Dans l’Angleterre du début des années 1950, Reynolds Woodcock (Renaud Bécasse en français, ça fait tout de suite moins chic) est un couturier de renom (fictif), qui reçoit à domicile princesses et grandes dames pour leur tailler de luxueuses robes sur mesure. Afin de s’inspirer, il aime s’entourer de très jeunes femmes, qu’il invite à partager son lit, et dont il change régulièrement, comme on change les draps, selon un rituel cruel mis au point avec sa sœur/intendante/mégère (la très hitchcockienne Leslie Manville). L’arrivée d’une nouvelle égérie va gripper cette routine, et c’est cette contamination, ce lent renversement de la dialectique maître-esclave, que le film raconte.
La scène de leur rencontre est de loin la plus belle, parce qu’elle fait appel au talent premier de Paul Thomas Anderson : filmer une fascination réciproque qui s’étourdit dans le présent, avant que le pouvoir ne vienne la pervertir. Dans ce restaurant de campagne où Daniel Day-Lewis est venu engloutir son breakfast, le cinéaste instaure un jeu de regard et de langage d’un très grand raffinement, filmant une simple commande à une serveuse aux joues rosies (fabuleuse Vicky Krieps, actrice luxembourgeoise dont le talent explose ici) comme un exercice de séduction de haut vol, intégrant d’emblée tous les éléments contextuels du récit : le rapport de classes, la domination masculine, mais aussi la capacité de résistance de la proie, qui n’en est pas vraiment une.
Phantom Thread s’inscrit dans un genre inventé dans les 40’s à Hollywood, qu’on pourrait appeler “gothique psychanalytique”, et qui consiste à dépeindre la relation toxique entre deux époux ou amants, entraînés dans une spirale de faux-semblants, généralement dans une grande maison. Rebecca et Soupçons d’Hitchcock (auxquels ramène la musique de Jonny Greenwood, envoûtante mais trop présente), Hantise de Cukor, Angoisse de Tourneur ou plus récemment Gone Girl de Fincher en sont quelques exemples. Sauf qu’ici, il n’y a pas de mystère, assez peu de hors champ. Le spectateur comprend vite ce que veulent les personnages, et leurs manigances vénéneuses ont tôt fait de devenir pure matière à voyeurisme. C’est le revers de la médaille : P.T.A aime scruter les êtres, leurs manières, les matières, mais il en fait par là même des natures mortes.
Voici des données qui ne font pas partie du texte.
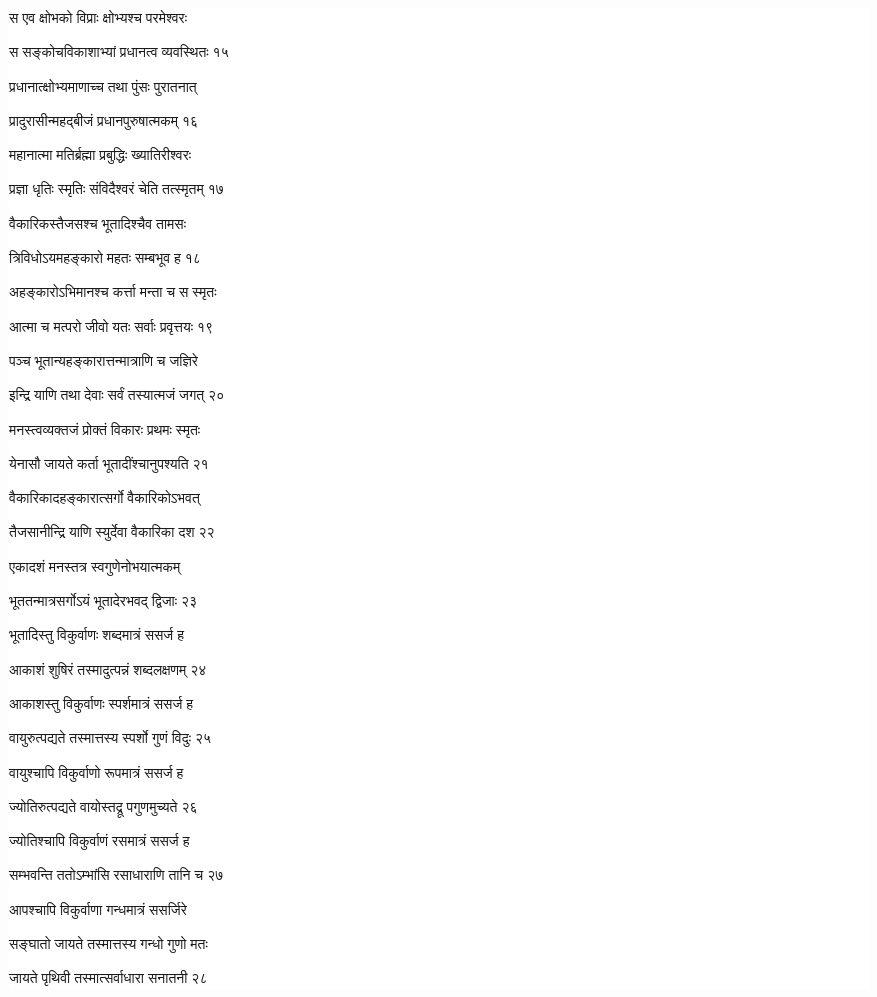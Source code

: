 स एव क्षोभको विप्राः क्षोभ्यश्च परमेश्वरः 

स सङ्कोचविकाशाभ्यां प्रधानत्व व्यवस्थितः १५   


प्रधानात्क्षोभ्यमाणाच्च तथा पुंसः पुरातनात् 

प्रादुरासीन्महद्बीजं प्रधानपुरुषात्मकम् १६   


महानात्मा मतिर्ब्रह्मा प्रबुद्धिः ख्यातिरीश्वरः 

प्रज्ञा धृतिः स्मृतिः संविदैश्वरं चेति तत्स्मृतम् १७   


वैकारिकस्तैजसश्च भूतादिश्चैव तामसः 

त्रिविधोऽयमहङ्कारो महतः सम्बभूव ह १८   


अहङ्कारोऽभिमानश्च कर्त्ता मन्ता च स स्मृतः 

आत्मा च मत्परो जीवो यतः सर्वाः प्रवृत्तयः १९   


पञ्च भूतान्यहङ्कारात्तन्मात्राणि च जज्ञिरे 

इन्द्रि याणि तथा देवाः सर्वं तस्यात्मजं जगत् २०   


मनस्त्वव्यक्तजं प्रोक्तं विकारः प्रथमः स्मृतः 

येनासौ जायते कर्ता भूतादींश्चानुपश्यति २१   


वैकारिकादहङ्कारात्सर्गो वैकारिकोऽभवत् 

तैजसानीन्द्रि याणि स्युर्देवा वैकारिका दश २२   


एकादशं मनस्तत्र स्वगुणेनोभयात्मकम् 

भूततन्मात्रसर्गोऽयं भूतादेरभवद् द्विजाः २३   


भूतादिस्तु विकुर्वाणः शब्दमात्रं ससर्ज ह 

आकाशं शुषिरं तस्मादुत्पन्नं शब्दलक्षणम् २४   


आकाशस्तु विकुर्वाणः स्पर्शमात्रं ससर्ज ह 

वायुरुत्पद्यते तस्मात्तस्य स्पर्शो गुणं विदुः २५   


वायुश्चापि विकुर्वाणो रूपमात्रं ससर्ज ह 

ज्योतिरुत्पद्यते वायोस्तद्रू पगुणमुच्यते २६   


ज्योतिश्चापि विकुर्वाणं रसमात्रं ससर्ज ह 

सम्भवन्ति ततोऽम्भांसि रसाधाराणि तानि च २७   


आपश्चापि विकुर्वाणा गन्धमात्रं ससर्जिरे 

सङ्घातो जायते तस्मात्तस्य गन्धो गुणो मतः 

जायते पृथिवी तस्मात्सर्वाधारा सनातनी २८   
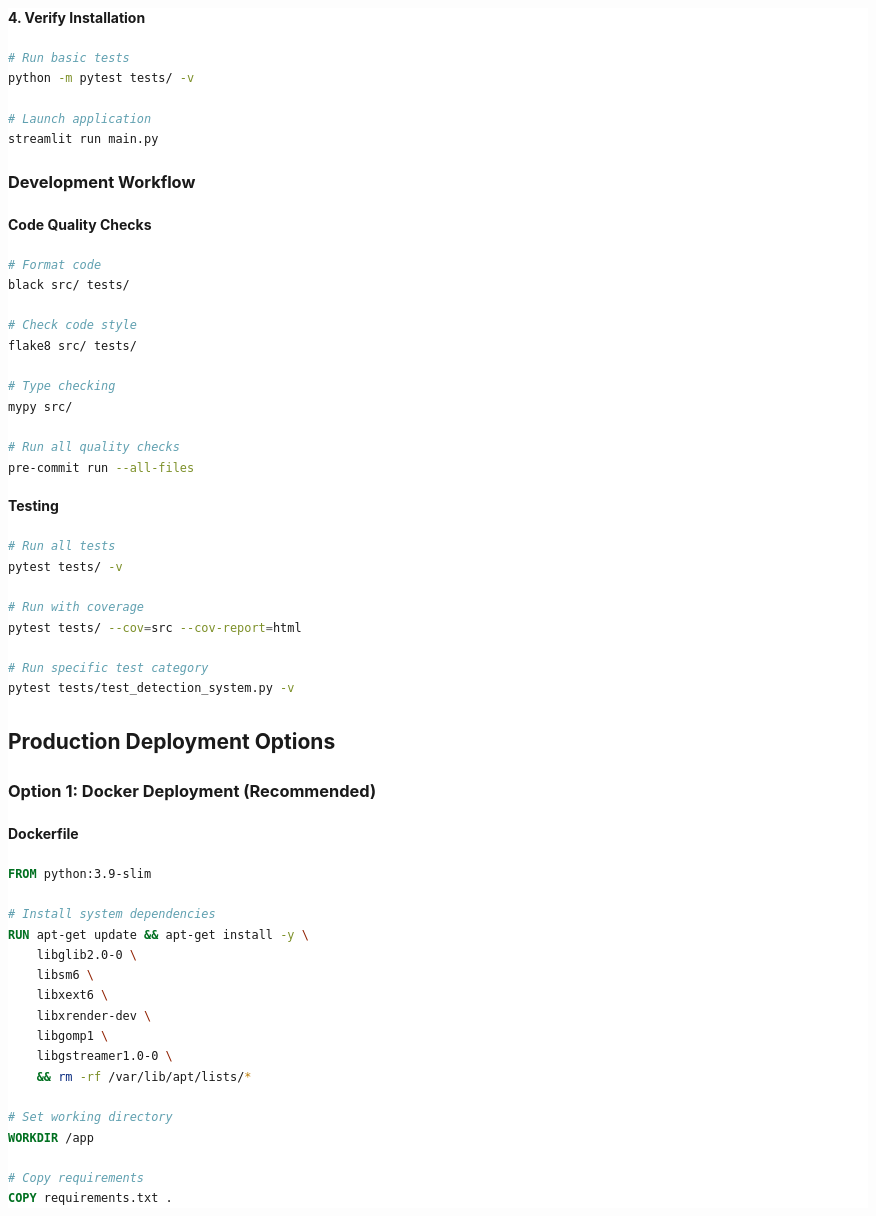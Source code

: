 #### 4. Verify Installation

```bash
# Run basic tests
python -m pytest tests/ -v

# Launch application
streamlit run main.py
```

### Development Workflow

#### Code Quality Checks

```bash
# Format code
black src/ tests/

# Check code style
flake8 src/ tests/

# Type checking
mypy src/

# Run all quality checks
pre-commit run --all-files
```

#### Testing

```bash
# Run all tests
pytest tests/ -v

# Run with coverage
pytest tests/ --cov=src --cov-report=html

# Run specific test category
pytest tests/test_detection_system.py -v
```

## Production Deployment Options

### Option 1: Docker Deployment (Recommended)

#### Dockerfile

```dockerfile
FROM python:3.9-slim

# Install system dependencies
RUN apt-get update && apt-get install -y \
    libglib2.0-0 \
    libsm6 \
    libxext6 \
    libxrender-dev \
    libgomp1 \
    libgstreamer1.0-0 \
    && rm -rf /var/lib/apt/lists/*

# Set working directory
WORKDIR /app

# Copy requirements
COPY requirements.txt .
```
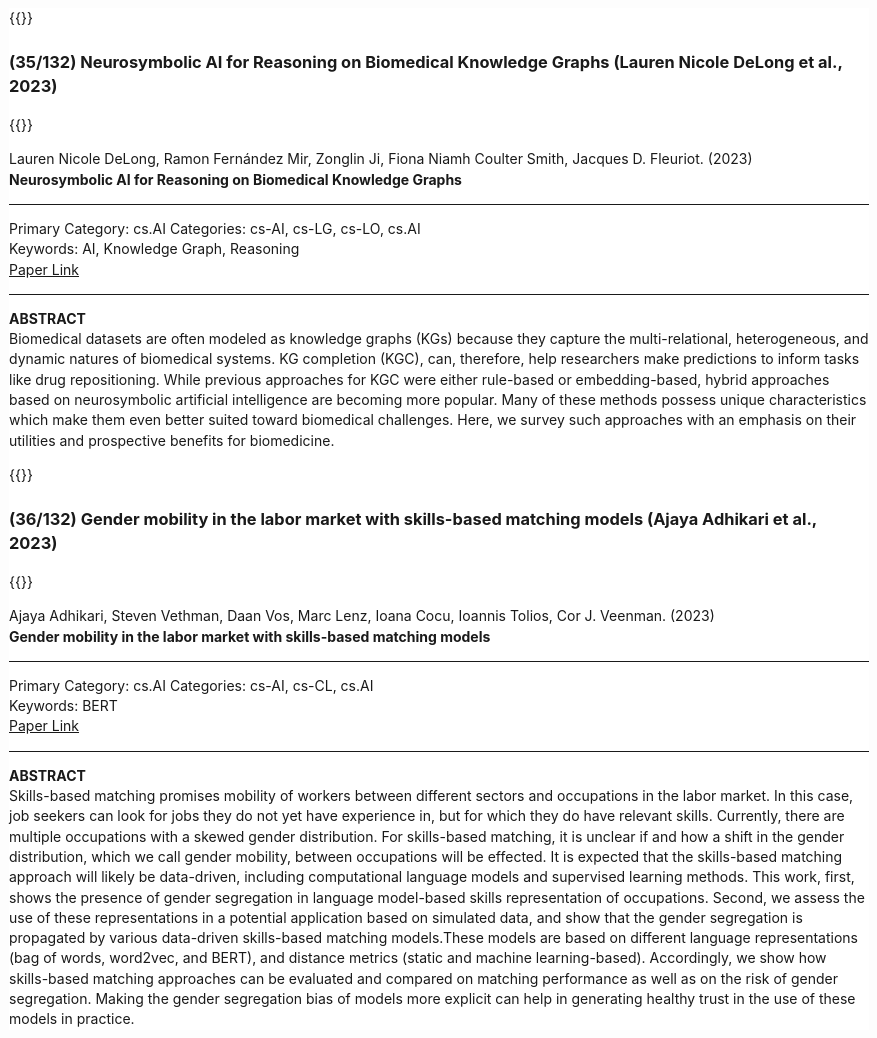 {{</citation>}}


### (35/132) Neurosymbolic AI for Reasoning on Biomedical Knowledge Graphs (Lauren Nicole DeLong et al., 2023)

{{<citation>}}

Lauren Nicole DeLong, Ramon Fernández Mir, Zonglin Ji, Fiona Niamh Coulter Smith, Jacques D. Fleuriot. (2023)  
**Neurosymbolic AI for Reasoning on Biomedical Knowledge Graphs**  

---
Primary Category: cs.AI
Categories: cs-AI, cs-LG, cs-LO, cs.AI  
Keywords: AI, Knowledge Graph, Reasoning  
[Paper Link](http://arxiv.org/abs/2307.08411v1)  

---


**ABSTRACT**  
Biomedical datasets are often modeled as knowledge graphs (KGs) because they capture the multi-relational, heterogeneous, and dynamic natures of biomedical systems. KG completion (KGC), can, therefore, help researchers make predictions to inform tasks like drug repositioning. While previous approaches for KGC were either rule-based or embedding-based, hybrid approaches based on neurosymbolic artificial intelligence are becoming more popular. Many of these methods possess unique characteristics which make them even better suited toward biomedical challenges. Here, we survey such approaches with an emphasis on their utilities and prospective benefits for biomedicine.

{{</citation>}}


### (36/132) Gender mobility in the labor market with skills-based matching models (Ajaya Adhikari et al., 2023)

{{<citation>}}

Ajaya Adhikari, Steven Vethman, Daan Vos, Marc Lenz, Ioana Cocu, Ioannis Tolios, Cor J. Veenman. (2023)  
**Gender mobility in the labor market with skills-based matching models**  

---
Primary Category: cs.AI
Categories: cs-AI, cs-CL, cs.AI  
Keywords: BERT  
[Paper Link](http://arxiv.org/abs/2307.08368v1)  

---


**ABSTRACT**  
Skills-based matching promises mobility of workers between different sectors and occupations in the labor market. In this case, job seekers can look for jobs they do not yet have experience in, but for which they do have relevant skills. Currently, there are multiple occupations with a skewed gender distribution. For skills-based matching, it is unclear if and how a shift in the gender distribution, which we call gender mobility, between occupations will be effected. It is expected that the skills-based matching approach will likely be data-driven, including computational language models and supervised learning methods.   This work, first, shows the presence of gender segregation in language model-based skills representation of occupations. Second, we assess the use of these representations in a potential application based on simulated data, and show that the gender segregation is propagated by various data-driven skills-based matching models.These models are based on different language representations (bag of words, word2vec, and BERT), and distance metrics (static and machine learning-based). Accordingly, we show how skills-based matching approaches can be evaluated and compared on matching performance as well as on the risk of gender segregation. Making the gender segregation bias of models more explicit can help in generating healthy trust in the use of these models in practice.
Comme celui de la Méduse, son regard pétrifie, statufie.
Scénariste, réalisateur, et même chef opérateur de son film, Anderson a, à l’évidence, mis beaucoup de lui-même dans ce Woodcock qui refuse les attraits du modernisme (ce qu’il appelle avec mépris “le chic”) au profit d’une idée figée de la grande forme classique – en cela, il est l’anti Saint Laurent (le couturier tout autant que le film de Bonello), qui humait l’air du temps pour le sublimer dans ses créations. Cette solennité, pour ce qu’elle a d’impressionnant, est surtout étouffante, et l’on aimerait que son prochain film commence où celui-ci s’achève, par ce beau moment où la fascination cesse, au profit d’un simple regard partagé.
Phantom Thread de Paul Thomas Anderson (E.-U., 2017, 2 h 10)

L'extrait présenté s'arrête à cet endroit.